# [What you are asked to do]
In the entries that follow, the line with "- [Прикладное терраформирование" opens the range and the line with "- [Чем заняться" closes it; repeat that range exactly, both lines included.

(Given records Opens)

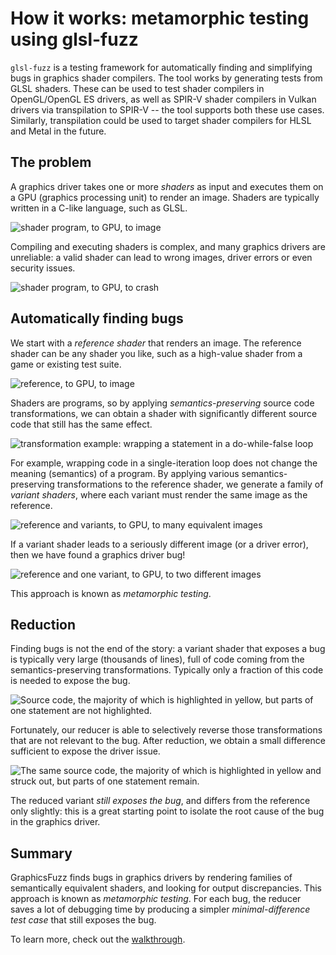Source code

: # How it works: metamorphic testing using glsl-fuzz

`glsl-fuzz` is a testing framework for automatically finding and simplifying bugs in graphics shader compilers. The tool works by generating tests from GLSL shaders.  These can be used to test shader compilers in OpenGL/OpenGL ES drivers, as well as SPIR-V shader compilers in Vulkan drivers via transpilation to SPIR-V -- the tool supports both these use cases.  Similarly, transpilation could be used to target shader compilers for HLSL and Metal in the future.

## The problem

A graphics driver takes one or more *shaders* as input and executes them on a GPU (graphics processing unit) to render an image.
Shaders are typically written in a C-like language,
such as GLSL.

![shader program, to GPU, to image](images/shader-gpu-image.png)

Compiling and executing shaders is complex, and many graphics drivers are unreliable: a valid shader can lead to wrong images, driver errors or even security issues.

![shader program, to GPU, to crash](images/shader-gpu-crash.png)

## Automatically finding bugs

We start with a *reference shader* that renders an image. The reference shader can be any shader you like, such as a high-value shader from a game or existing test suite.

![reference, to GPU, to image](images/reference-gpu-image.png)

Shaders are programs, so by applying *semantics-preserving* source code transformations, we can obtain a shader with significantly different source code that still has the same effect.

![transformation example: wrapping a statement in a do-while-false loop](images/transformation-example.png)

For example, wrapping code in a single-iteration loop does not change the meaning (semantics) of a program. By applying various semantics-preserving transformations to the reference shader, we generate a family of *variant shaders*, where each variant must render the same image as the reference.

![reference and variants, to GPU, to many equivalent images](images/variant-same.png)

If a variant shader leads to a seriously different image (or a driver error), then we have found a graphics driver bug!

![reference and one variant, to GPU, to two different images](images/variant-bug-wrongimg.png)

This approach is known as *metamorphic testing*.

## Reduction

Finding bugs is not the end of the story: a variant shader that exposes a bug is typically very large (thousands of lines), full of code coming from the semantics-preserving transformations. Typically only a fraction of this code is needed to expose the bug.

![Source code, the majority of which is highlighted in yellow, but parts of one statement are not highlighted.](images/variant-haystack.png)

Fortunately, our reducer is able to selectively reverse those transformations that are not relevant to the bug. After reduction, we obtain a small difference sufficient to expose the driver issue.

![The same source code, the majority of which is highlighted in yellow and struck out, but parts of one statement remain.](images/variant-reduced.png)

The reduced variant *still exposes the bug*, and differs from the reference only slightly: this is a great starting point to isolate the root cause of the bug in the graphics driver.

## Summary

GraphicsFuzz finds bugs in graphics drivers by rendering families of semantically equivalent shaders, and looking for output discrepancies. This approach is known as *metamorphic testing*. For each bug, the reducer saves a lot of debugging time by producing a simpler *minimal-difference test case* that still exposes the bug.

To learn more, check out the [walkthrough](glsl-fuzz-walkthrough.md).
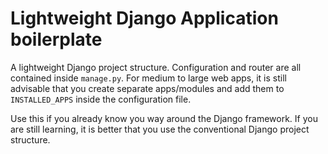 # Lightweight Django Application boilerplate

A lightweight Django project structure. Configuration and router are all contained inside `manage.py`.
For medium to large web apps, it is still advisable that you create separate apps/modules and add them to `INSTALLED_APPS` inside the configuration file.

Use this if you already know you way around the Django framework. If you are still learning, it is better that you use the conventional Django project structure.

(Given records Closes)
(Given records Opens)

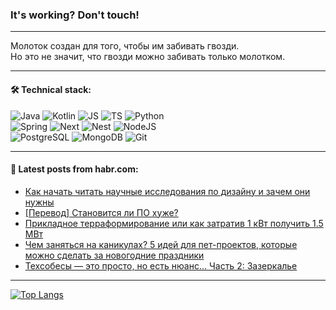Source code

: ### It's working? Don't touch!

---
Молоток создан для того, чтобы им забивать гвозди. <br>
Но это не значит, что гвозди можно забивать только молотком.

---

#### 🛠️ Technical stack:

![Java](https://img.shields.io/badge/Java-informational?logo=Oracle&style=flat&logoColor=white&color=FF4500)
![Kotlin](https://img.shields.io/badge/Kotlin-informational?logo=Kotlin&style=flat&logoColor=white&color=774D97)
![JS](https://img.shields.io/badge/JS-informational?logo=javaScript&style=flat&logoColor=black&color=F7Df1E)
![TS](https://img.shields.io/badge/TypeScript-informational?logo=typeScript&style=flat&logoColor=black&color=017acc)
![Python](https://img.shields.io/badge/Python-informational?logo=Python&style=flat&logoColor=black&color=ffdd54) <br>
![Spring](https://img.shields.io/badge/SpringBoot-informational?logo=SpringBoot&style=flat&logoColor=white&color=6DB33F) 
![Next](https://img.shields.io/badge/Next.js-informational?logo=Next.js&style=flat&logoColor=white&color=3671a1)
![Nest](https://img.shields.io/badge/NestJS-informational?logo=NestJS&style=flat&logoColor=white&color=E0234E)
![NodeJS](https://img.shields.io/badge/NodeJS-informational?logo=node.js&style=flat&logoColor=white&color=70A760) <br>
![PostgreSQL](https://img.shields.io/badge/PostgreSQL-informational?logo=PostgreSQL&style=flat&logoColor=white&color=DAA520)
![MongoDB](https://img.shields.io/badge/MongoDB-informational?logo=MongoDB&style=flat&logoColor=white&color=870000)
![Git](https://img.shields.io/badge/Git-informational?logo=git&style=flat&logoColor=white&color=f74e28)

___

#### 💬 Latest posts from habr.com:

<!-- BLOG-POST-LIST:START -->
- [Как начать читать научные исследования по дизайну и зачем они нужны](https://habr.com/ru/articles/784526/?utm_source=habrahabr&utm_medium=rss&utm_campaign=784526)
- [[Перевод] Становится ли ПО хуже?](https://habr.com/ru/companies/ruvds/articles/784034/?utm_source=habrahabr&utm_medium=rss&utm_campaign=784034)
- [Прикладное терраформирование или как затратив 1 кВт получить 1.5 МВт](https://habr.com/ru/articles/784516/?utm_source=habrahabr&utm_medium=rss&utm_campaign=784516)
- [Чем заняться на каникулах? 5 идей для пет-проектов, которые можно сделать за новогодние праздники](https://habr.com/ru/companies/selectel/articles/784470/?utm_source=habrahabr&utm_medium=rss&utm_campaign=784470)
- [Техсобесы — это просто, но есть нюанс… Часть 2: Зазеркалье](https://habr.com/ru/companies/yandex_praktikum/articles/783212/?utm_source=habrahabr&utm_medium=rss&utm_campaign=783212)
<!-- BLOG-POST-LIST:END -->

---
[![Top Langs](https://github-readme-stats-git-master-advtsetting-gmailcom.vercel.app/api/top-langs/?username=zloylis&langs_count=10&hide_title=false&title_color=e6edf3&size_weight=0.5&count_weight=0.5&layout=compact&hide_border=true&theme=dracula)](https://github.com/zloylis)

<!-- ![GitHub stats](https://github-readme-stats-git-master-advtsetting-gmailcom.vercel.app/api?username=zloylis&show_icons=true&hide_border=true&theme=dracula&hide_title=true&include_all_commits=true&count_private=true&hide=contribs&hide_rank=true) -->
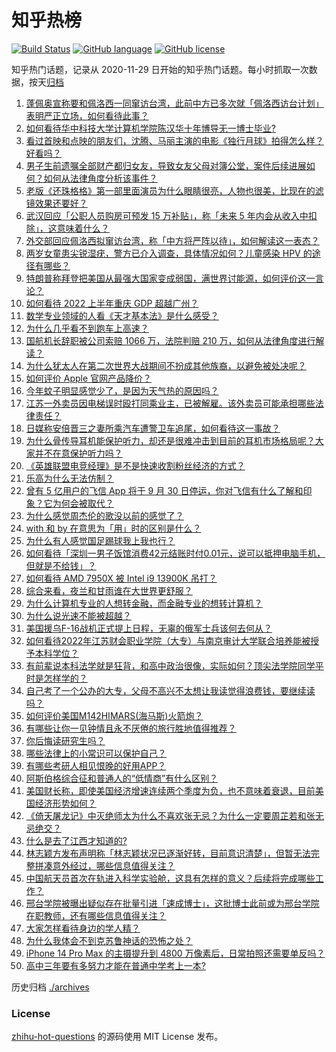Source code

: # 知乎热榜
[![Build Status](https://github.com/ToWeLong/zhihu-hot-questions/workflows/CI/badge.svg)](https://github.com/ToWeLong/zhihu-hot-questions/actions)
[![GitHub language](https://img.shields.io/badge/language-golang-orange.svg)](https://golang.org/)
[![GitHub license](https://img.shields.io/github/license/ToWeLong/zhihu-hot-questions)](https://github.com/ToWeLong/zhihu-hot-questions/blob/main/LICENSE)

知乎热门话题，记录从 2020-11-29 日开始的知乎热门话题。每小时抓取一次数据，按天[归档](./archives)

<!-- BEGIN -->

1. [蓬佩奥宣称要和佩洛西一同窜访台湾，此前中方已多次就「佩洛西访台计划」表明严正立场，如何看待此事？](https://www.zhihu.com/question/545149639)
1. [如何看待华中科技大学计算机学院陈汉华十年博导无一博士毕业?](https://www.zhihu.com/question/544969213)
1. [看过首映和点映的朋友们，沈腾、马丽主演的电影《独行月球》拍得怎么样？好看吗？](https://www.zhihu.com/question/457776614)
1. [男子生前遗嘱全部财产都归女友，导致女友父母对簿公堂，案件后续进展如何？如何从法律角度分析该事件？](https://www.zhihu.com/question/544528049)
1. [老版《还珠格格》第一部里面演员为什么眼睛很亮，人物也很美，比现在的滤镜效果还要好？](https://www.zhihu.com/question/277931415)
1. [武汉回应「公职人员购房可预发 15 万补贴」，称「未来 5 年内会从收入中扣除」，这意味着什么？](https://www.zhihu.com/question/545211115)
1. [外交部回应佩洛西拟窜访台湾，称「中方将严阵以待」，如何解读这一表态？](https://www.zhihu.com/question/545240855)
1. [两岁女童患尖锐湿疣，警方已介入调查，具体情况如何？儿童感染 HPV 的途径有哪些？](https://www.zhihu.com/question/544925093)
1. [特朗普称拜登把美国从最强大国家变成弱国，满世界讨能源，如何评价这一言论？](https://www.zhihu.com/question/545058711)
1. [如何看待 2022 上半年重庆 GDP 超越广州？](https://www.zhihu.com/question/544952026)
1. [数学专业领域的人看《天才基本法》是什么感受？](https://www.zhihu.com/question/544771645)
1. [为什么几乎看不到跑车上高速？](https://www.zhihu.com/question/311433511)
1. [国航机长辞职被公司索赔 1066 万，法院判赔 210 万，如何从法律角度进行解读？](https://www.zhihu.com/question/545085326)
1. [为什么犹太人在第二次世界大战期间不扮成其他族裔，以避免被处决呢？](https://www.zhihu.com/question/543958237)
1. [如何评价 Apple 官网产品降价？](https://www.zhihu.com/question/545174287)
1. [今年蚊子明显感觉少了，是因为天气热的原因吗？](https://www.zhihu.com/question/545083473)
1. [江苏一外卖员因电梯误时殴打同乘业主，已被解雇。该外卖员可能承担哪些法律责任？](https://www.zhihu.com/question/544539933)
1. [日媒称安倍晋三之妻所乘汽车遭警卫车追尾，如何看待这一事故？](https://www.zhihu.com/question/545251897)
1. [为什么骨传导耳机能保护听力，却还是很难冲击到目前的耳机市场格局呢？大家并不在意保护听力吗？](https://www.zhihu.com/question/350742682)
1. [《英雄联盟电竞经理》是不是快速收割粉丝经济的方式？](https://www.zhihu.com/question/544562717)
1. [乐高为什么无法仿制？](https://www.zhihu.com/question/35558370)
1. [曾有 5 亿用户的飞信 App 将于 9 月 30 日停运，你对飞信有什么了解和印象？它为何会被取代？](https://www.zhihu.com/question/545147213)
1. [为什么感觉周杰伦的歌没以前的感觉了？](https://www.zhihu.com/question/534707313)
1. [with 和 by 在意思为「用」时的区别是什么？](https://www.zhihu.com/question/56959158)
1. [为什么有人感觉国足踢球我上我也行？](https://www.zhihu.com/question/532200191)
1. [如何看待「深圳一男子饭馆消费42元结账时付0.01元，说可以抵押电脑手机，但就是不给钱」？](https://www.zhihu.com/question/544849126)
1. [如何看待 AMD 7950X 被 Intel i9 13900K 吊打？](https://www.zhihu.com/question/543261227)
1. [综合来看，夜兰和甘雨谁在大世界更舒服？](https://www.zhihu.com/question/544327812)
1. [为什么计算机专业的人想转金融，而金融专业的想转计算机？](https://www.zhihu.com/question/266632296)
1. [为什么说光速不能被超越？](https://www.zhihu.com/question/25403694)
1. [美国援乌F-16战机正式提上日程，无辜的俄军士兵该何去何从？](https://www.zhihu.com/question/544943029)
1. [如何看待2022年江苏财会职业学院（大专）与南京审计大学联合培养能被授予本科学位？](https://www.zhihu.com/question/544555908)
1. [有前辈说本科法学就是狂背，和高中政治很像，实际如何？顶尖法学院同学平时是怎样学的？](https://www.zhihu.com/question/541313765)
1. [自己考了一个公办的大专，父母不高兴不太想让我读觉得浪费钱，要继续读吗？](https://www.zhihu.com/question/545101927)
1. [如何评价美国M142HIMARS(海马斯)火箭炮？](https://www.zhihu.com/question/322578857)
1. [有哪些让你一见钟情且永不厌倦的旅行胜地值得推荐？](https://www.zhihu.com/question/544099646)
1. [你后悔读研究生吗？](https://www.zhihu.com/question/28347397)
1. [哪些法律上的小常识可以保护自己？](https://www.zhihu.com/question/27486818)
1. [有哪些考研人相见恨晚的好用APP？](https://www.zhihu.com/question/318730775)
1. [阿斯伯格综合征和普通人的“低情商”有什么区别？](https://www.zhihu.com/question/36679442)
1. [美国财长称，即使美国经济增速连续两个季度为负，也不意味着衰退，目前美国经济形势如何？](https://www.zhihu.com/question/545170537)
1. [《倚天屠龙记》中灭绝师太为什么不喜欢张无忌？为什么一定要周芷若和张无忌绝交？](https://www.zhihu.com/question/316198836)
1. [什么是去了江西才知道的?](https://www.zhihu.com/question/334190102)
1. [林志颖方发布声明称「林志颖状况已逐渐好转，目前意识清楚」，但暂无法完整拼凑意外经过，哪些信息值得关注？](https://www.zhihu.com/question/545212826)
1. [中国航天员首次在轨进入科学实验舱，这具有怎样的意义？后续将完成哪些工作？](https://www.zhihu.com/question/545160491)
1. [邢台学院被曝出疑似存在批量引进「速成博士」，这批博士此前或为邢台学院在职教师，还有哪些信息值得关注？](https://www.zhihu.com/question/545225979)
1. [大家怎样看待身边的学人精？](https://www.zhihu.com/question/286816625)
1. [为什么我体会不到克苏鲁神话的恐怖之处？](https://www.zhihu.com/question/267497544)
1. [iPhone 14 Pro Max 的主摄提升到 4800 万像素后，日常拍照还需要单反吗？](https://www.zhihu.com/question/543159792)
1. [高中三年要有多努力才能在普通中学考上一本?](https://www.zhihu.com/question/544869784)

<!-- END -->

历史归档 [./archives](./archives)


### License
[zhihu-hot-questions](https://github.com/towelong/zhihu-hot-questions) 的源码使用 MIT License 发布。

(Given records Closes)

# [Response]
- [Прикладное терраформирование или как затратив 1 кВт получить 1.5 МВт](https://habr.com/ru/articles/784516/?utm_source=habrahabr&utm_medium=rss&utm_campaign=784516)
- [Чем заняться на каникулах? 5 идей для пет-проектов, которые можно сделать за новогодние праздники](https://habr.com/ru/companies/selectel/articles/784470/?utm_source=habrahabr&utm_medium=rss&utm_campaign=784470)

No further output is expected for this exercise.